S’il y a un motif qui, dans ce livre protéiforme, revient souvent, c’est bien celui de l’œil. Comme si Brecht Evens nous invitait à l’ouvrir grand, cet œil, à rester vigilant, attentif là où, au premier abord, il y aurait de quoi se perdre. On connaît, depuis Les Noceurs, prix de l’audace à Angoulême 2011, ces planches fourmillantes de détails, ces jeux de transparence, ces perspectives éclatées, qui semblent chercher à brouiller le regard. Et pourtant, c’est bien le contraire qui se produit : appliquant la formule de Paul Klee, selon qui « l’œil suit le chemin qui lui a été ménagé dans l’œuvre », Brecht Evens nous fait naviguer dans cette foule nocturne, mélancolique et enjouée, avec une grande fluidité.
La nuit et la foule, la ville et la fête, Brecht Evens ne les dessine comme personne, c’est entendu. Chaque page est un enchantement. Surtout, chaque page est une surprise : son style se réinvente constamment. Au-delà de l’alternance entre planches foisonnantes et pages économes (quelques traits pour suggérer l’espace, quelques couleurs pour les personnages), on verra la couleur succéder au noir et blanc, l’aquarelle au crayon, le style Uccello au style Picasso. Comme à son habitude, Evens multiplie ainsi les hommages à l’histoire de l’art (la mer de nuages de Caspar David Friedrich remplacée par une mer de néons), mais aussi à la littérature : l’immeuble qui sert de cadre aux premières pages est celui de La vie mode d’emploi, le chef d’œuvre de Perec.
La promesse de l’aube
Car la remarquable inventivité formelle des Rigoles ne doit pas évacuer la beauté de l’écriture, l’élégance, la poésie, l’humour de ce récit à (au moins) trois voix. Dans cette ville imaginaire et composite (où l’on trouve aussi bien l’Atomium, le quartier de Belleville que des plages de sable), le temps d’une longue nuit qui s’étire jusqu’au matin, trois fils narratifs alternent. Trois figures entourées d’amis, de connaissances, de proches, mais qui, de club en boîte, sous les lumières et les sirènes, vont se trouver aux prises avec leur solitude. La nuit ouvre à tous les possibles : à chaque page le destin des personnages semble pouvoir basculer. Dès lors, l’ombre de Perec nous invite à lire Les Rigoles sous l’angle de la potentialité. Une rencontre imprévue infléchira effectivement leur parcours, et chacun échouera (parfois au sens propre) loin de son point de départ.

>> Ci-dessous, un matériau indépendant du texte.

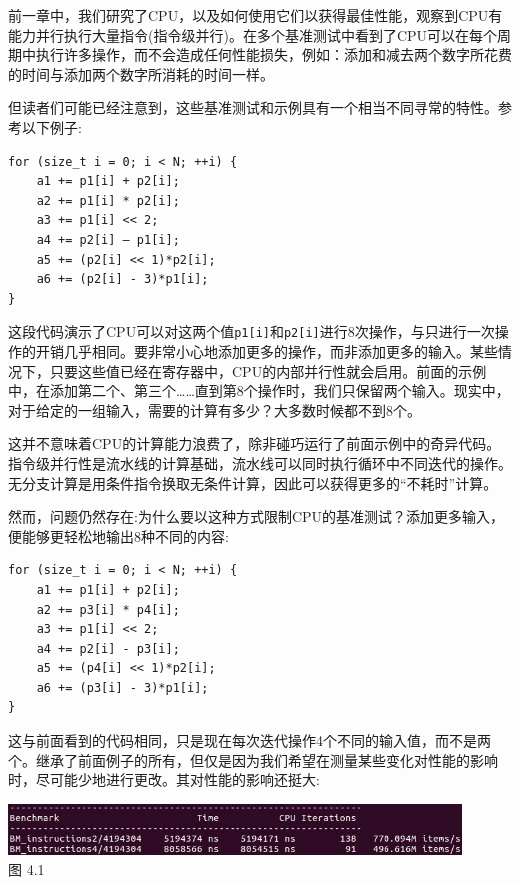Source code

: 
前一章中，我们研究了CPU，以及如何使用它们以获得最佳性能，观察到CPU有能力并行执行大量指令(指令级并行)。在多个基准测试中看到了CPU可以在每个周期中执行许多操作，而不会造成任何性能损失，例如：添加和减去两个数字所花费的时间与添加两个数字所消耗的时间一样。

但读者们可能已经注意到，这些基准测试和示例具有一个相当不同寻常的特性。参考以下例子:

\begin{lstlisting}[style=styleCXX]
for (size_t i = 0; i < N; ++i) {
	a1 += p1[i] + p2[i];
	a2 += p1[i] * p2[i];
	a3 += p1[i] << 2;
	a4 += p2[i] – p1[i];
	a5 += (p2[i] << 1)*p2[i];
	a6 += (p2[i] - 3)*p1[i];
}
\end{lstlisting}

这段代码演示了CPU可以对这两个值\texttt{p1[i]}和\texttt{p2[i]}进行8次操作，与只进行一次操作的开销几乎相同。要非常小心地添加更多的操作，而非添加更多的输入。某些情况下，只要这些值已经在寄存器中，CPU的内部并行性就会启用。前面的示例中，在添加第二个、第三个……直到第8个操作时，我们只保留两个输入。现实中，对于给定的一组输入，需要的计算有多少？大多数时候都不到8个。

这并不意味着CPU的计算能力浪费了，除非碰巧运行了前面示例中的奇异代码。指令级并行性是流水线的计算基础，流水线可以同时执行循环中不同迭代的操作。无分支计算是用条件指令换取无条件计算，因此可以获得更多的“不耗时”计算。

然而，问题仍然存在:为什么要以这种方式限制CPU的基准测试？添加更多输入，便能够更轻松地输出8种不同的内容:

\begin{lstlisting}[style=styleCXX]
for (size_t i = 0; i < N; ++i) {
	a1 += p1[i] + p2[i];
	a2 += p3[i] * p4[i];
	a3 += p1[i] << 2;
	a4 += p2[i] - p3[i];
	a5 += (p4[i] << 1)*p2[i];
	a6 += (p3[i] - 3)*p1[i];
}
\end{lstlisting}

这与前面看到的代码相同，只是现在每次迭代操作4个不同的输入值，而不是两个。继承了前面例子的所有，但仅是因为我们希望在测量某些变化对性能的影响时，尽可能少地进行更改。其对性能的影响还挺大:

\begin{center}
\includegraphics[width=0.9\textwidth]{content/1/chapter4/images/1.jpg}\\
图 4.1
\end{center}

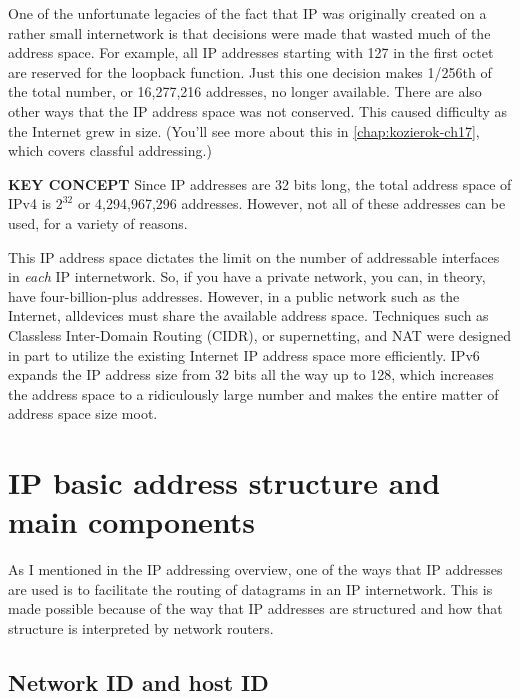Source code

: One of the unfortunate legacies of the fact that IP was originally
created on a rather small internetwork is that decisions were made that
wasted much of the address space. For example, all IP addresses starting
with 127 in the first octet are reserved for the loopback function. Just
this one decision makes 1/256th of the total number, or 16,277,216
addresses, no longer available. There are also other ways that the IP
address space was not conserved. This caused difficulty as the Internet
grew in size. (You'll see more about this in \vref{chap:kozierok-ch17}, which covers classful addressing.)


{\textbf{KEY CONCEPT}} Since IP addresses are 32 bits long, the total
address space of IPv4 is $2^{32}$ or 4,294,967,296 addresses.
However, not all of these addresses can be used, for a variety of reasons.

This IP address space dictates the limit on the number of addressable
interfaces in \emph{each} IP internetwork. So, if you have a private
network, you can, in theory, have four-billion-plus addresses. However,
in a public network such as the Internet, alldevices must share the
available address space. Techniques such as Classless Inter-Domain
Routing (CIDR), or supernetting, and NAT were designed in part to
utilize the existing Internet IP address space more efficiently. IPv6
expands the IP address size from 32 bits all the way up to 128, which
increases the address space to a ridiculously large number and makes the
entire matter of address space size moot.



\section{IP basic address structure and main components}

As I mentioned in the IP addressing overview, one of the ways that IP
addresses are used is to facilitate the routing of datagrams in an IP
internetwork. This is made possible because of the way that IP addresses
are structured and how that structure is interpreted by network routers.



\subsection{Network ID and host ID}

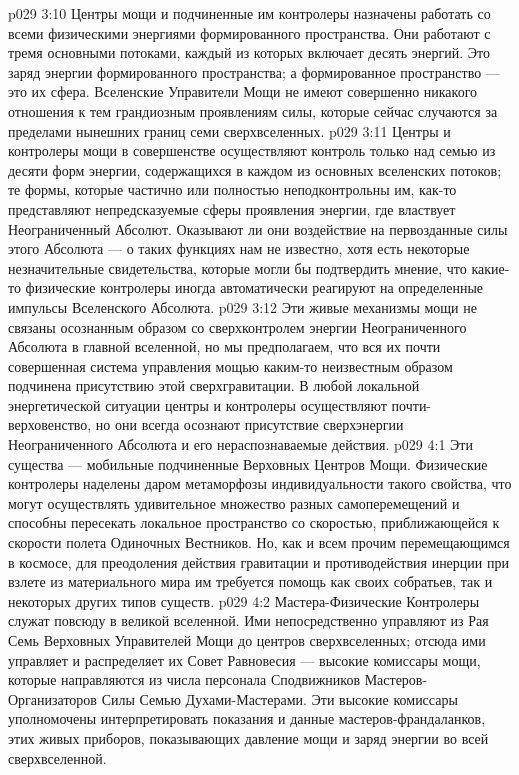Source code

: \vs p029 3:10 \pc Центры мощи и подчиненные им контролеры назначены работать со всеми физическими энергиями формированного пространства. Они работают с тремя основными потоками, каждый из которых включает десять энергий. Это заряд энергии формированного пространства; а формированное пространство --- это их сфера. Вселенские Управители Мощи не имеют совершенно никакого отношения к тем грандиозным проявлениям силы, которые сейчас случаются за пределами нынешних границ семи сверхвселенных.
\vs p029 3:11 Центры и контролеры мощи в совершенстве осуществляют контроль только над семью из десяти форм энергии, содержащихся в каждом из основных вселенских потоков; те формы, которые частично или полностью неподконтрольны им, как\hyp{}то представляют непредсказуемые сферы проявления энергии, где властвует Неограниченный Абсолют. Оказывают ли они воздействие на первозданные силы этого Абсолюта --- о таких функциях нам не известно, хотя есть некоторые незначительные свидетельства, которые могли бы подтвердить мнение, что какие\hyp{}то физические контролеры иногда автоматически реагируют на определенные импульсы Вселенского Абсолюта.
\vs p029 3:12 Эти живые механизмы мощи не связаны осознанным образом со сверхконтролем энергии Неограниченного Абсолюта в главной вселенной, но мы предполагаем, что вся их почти совершенная система управления мощью каким\hyp{}то неизвестным образом подчинена присутствию этой сверхгравитации. В любой локальной энергетической ситуации центры и контролеры осуществляют почти\hyp{}верховенство, но они всегда осознают присутствие сверхэнергии Неограниченного Абсолюта и его нераспознаваемые действия.
\vs p029 4:1 Эти существа --- мобильные подчиненные Верховных Центров Мощи. Физические контролеры наделены даром метаморфозы индивидуальности такого свойства, что могут осуществлять удивительное множество разных самоперемещений и способны пересекать локальное пространство со скоростью, приближающейся к скорости полета Одиночных Вестников. Но, как и всем прочим перемещающимся в космосе, для преодоления действия гравитации и противодействия инерции при взлете из материального мира им требуется помощь как своих собратьев, так и некоторых других типов существ.
\vs p029 4:2 Мастера\hyp{}Физические Контролеры служат повсюду в великой вселенной. Ими непосредственно управляют из Рая Семь Верховных Управителей Мощи до центров сверхвселенных; отсюда ими управляет и распределяет их Совет Равновесия --- высокие комиссары мощи, которые направляются из числа персонала Сподвижников Мастеров\hyp{}Организаторов Силы Семью Духами\hyp{}Мастерами. Эти высокие комиссары уполномочены интерпретировать показания и данные мастеров\hyp{}франдаланков, этих живых приборов, показывающих давление мощи и заряд энергии во всей сверхвселенной.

Si les petits ruisseaux font les grandes rivières, les rigoles de Brecht Evens filent droit vers la mer, sur les bords de laquelle se clôt le livre, à l’occasion d’un épilogue à la fois apaisé et euphorique. Il professe une foi subversive dans l’instant – « Pas de projets. Les projets sont des cages. Il y a que le moment. Restons dedans. » – tout en cultivant une certaine ambiguïté. Lancés dans la nuit, ces solitudes sont à la fois lestées par leur passé et tournées vers un futur incertain. La dernière phrase – « Quel étrange présage ! » – est tracée d’un trait qui s’estompe dans la brume, annonçant un avenir riche de surprises, sans que l’on sache bien si elles sont menaçantes ou excitantes... Il s’agit alors, à l’issue d’une nuit sans sommeil, d’être encore disponible à ce qui est sur le point d’advenir. De garder les yeux grands ouverts.